WORK REQUIRED –
Exactly as they appear, set down all of the records.

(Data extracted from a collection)
_ _ _

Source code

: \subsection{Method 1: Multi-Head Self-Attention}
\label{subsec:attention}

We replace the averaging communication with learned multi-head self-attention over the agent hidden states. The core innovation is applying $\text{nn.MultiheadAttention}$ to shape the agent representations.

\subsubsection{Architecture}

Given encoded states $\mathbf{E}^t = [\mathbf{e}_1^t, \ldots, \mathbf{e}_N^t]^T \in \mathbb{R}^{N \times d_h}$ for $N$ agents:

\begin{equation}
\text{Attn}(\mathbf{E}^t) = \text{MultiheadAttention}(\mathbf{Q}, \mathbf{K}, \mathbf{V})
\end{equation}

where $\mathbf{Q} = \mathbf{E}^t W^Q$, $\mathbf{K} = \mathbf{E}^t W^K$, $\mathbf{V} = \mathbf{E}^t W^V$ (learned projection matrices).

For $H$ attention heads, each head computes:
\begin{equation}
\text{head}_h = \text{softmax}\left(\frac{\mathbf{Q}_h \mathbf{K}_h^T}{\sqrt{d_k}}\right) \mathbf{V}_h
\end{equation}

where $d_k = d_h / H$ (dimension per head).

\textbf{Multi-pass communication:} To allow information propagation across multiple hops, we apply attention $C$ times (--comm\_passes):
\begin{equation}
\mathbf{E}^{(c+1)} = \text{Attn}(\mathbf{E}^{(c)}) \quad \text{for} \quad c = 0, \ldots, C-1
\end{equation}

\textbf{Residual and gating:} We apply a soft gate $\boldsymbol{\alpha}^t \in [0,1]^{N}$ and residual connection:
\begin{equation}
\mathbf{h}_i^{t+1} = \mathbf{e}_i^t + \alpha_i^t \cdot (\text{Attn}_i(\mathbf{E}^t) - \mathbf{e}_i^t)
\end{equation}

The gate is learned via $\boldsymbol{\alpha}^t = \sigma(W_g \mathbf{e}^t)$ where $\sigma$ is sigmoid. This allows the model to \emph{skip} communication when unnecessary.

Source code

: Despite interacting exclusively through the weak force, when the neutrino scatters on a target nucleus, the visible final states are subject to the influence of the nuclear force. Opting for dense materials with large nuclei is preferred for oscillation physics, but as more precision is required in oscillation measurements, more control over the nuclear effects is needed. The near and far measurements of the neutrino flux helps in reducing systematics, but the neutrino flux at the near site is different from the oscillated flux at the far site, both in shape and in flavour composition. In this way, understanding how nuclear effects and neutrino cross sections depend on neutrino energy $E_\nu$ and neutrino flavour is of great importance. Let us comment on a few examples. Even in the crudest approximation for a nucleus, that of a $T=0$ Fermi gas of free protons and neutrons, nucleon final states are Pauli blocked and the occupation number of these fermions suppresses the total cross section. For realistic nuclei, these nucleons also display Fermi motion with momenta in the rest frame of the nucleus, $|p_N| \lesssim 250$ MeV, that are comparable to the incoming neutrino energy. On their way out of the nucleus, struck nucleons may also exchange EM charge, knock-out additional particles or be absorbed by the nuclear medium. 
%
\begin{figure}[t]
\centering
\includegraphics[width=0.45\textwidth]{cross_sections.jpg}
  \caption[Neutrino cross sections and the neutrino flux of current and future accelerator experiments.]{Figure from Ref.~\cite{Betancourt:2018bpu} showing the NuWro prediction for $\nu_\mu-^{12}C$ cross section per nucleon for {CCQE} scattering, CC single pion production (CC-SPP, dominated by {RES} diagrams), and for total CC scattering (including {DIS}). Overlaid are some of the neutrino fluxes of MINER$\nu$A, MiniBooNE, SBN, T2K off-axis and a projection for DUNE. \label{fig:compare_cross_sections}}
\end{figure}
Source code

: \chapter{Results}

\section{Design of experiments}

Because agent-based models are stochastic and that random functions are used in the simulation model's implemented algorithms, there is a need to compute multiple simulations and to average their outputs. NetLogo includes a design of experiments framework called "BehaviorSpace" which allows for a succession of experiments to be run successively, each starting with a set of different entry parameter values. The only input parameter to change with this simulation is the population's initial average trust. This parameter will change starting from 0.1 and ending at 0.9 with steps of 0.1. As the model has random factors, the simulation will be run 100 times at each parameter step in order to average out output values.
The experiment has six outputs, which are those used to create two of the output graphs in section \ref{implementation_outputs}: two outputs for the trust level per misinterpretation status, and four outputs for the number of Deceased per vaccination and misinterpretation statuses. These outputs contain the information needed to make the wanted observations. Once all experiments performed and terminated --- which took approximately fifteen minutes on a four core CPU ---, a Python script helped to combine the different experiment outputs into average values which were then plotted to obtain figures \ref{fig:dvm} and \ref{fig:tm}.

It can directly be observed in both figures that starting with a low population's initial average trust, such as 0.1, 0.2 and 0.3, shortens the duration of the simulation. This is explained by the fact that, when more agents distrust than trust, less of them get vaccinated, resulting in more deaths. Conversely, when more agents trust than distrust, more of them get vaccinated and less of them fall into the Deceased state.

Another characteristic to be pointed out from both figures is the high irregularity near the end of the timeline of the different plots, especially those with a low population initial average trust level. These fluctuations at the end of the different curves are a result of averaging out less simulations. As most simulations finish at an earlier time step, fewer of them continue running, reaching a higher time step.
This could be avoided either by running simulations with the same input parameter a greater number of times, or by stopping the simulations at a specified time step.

_ _ _

REPLY TO THE EXERCISE –
Source code

: \subsection{Method 1: Multi-Head Self-Attention}
\label{subsec:attention}

We replace the averaging communication with learned multi-head self-attention over the agent hidden states. The core innovation is applying $\text{nn.MultiheadAttention}$ to shape the agent representations.

\subsubsection{Architecture}

Given encoded states $\mathbf{E}^t = [\mathbf{e}_1^t, \ldots, \mathbf{e}_N^t]^T \in \mathbb{R}^{N \times d_h}$ for $N$ agents:

\begin{equation}
\text{Attn}(\mathbf{E}^t) = \text{MultiheadAttention}(\mathbf{Q}, \mathbf{K}, \mathbf{V})
\end{equation}

where $\mathbf{Q} = \mathbf{E}^t W^Q$, $\mathbf{K} = \mathbf{E}^t W^K$, $\mathbf{V} = \mathbf{E}^t W^V$ (learned projection matrices).

For $H$ attention heads, each head computes:
\begin{equation}
\text{head}_h = \text{softmax}\left(\frac{\mathbf{Q}_h \mathbf{K}_h^T}{\sqrt{d_k}}\right) \mathbf{V}_h
\end{equation}

where $d_k = d_h / H$ (dimension per head).

\textbf{Multi-pass communication:} To allow information propagation across multiple hops, we apply attention $C$ times (--comm\_passes):
\begin{equation}
\mathbf{E}^{(c+1)} = \text{Attn}(\mathbf{E}^{(c)}) \quad \text{for} \quad c = 0, \ldots, C-1
\end{equation}

\textbf{Residual and gating:} We apply a soft gate $\boldsymbol{\alpha}^t \in [0,1]^{N}$ and residual connection:
\begin{equation}
\mathbf{h}_i^{t+1} = \mathbf{e}_i^t + \alpha_i^t \cdot (\text{Attn}_i(\mathbf{E}^t) - \mathbf{e}_i^t)
\end{equation}

The gate is learned via $\boldsymbol{\alpha}^t = \sigma(W_g \mathbf{e}^t)$ where $\sigma$ is sigmoid. This allows the model to \emph{skip} communication when unnecessary.

Source code

: Despite interacting exclusively through the weak force, when the neutrino scatters on a target nucleus, the visible final states are subject to the influence of the nuclear force. Opting for dense materials with large nuclei is preferred for oscillation physics, but as more precision is required in oscillation measurements, more control over the nuclear effects is needed. The near and far measurements of the neutrino flux helps in reducing systematics, but the neutrino flux at the near site is different from the oscillated flux at the far site, both in shape and in flavour composition. In this way, understanding how nuclear effects and neutrino cross sections depend on neutrino energy $E_\nu$ and neutrino flavour is of great importance. Let us comment on a few examples. Even in the crudest approximation for a nucleus, that of a $T=0$ Fermi gas of free protons and neutrons, nucleon final states are Pauli blocked and the occupation number of these fermions suppresses the total cross section. For realistic nuclei, these nucleons also display Fermi motion with momenta in the rest frame of the nucleus, $|p_N| \lesssim 250$ MeV, that are comparable to the incoming neutrino energy. On their way out of the nucleus, struck nucleons may also exchange EM charge, knock-out additional particles or be absorbed by the nuclear medium. 
%
\begin{figure}[t]
\centering
\includegraphics[width=0.45\textwidth]{cross_sections.jpg}
  \caption[Neutrino cross sections and the neutrino flux of current and future accelerator experiments.]{Figure from Ref.~\cite{Betancourt:2018bpu} showing the NuWro prediction for $\nu_\mu-^{12}C$ cross section per nucleon for {CCQE} scattering, CC single pion production (CC-SPP, dominated by {RES} diagrams), and for total CC scattering (including {DIS}). Overlaid are some of the neutrino fluxes of MINER$\nu$A, MiniBooNE, SBN, T2K off-axis and a projection for DUNE. \label{fig:compare_cross_sections}}
\end{figure}
Source code

: \chapter{Results}

\section{Design of experiments}

Because agent-based models are stochastic and that random functions are used in the simulation model's implemented algorithms, there is a need to compute multiple simulations and to average their outputs. NetLogo includes a design of experiments framework called "BehaviorSpace" which allows for a succession of experiments to be run successively, each starting with a set of different entry parameter values. The only input parameter to change with this simulation is the population's initial average trust. This parameter will change starting from 0.1 and ending at 0.9 with steps of 0.1. As the model has random factors, the simulation will be run 100 times at each parameter step in order to average out output values.
The experiment has six outputs, which are those used to create two of the output graphs in section \ref{implementation_outputs}: two outputs for the trust level per misinterpretation status, and four outputs for the number of Deceased per vaccination and misinterpretation statuses. These outputs contain the information needed to make the wanted observations. Once all experiments performed and terminated --- which took approximately fifteen minutes on a four core CPU ---, a Python script helped to combine the different experiment outputs into average values which were then plotted to obtain figures \ref{fig:dvm} and \ref{fig:tm}.

It can directly be observed in both figures that starting with a low population's initial average trust, such as 0.1, 0.2 and 0.3, shortens the duration of the simulation. This is explained by the fact that, when more agents distrust than trust, less of them get vaccinated, resulting in more deaths. Conversely, when more agents trust than distrust, more of them get vaccinated and less of them fall into the Deceased state.

Another characteristic to be pointed out from both figures is the high irregularity near the end of the timeline of the different plots, especially those with a low population initial average trust level. These fluctuations at the end of the different curves are a result of averaging out less simulations. As most simulations finish at an earlier time step, fewer of them continue running, reaching a higher time step.
This could be avoided either by running simulations with the same input parameter a greater number of times, or by stopping the simulations at a specified time step.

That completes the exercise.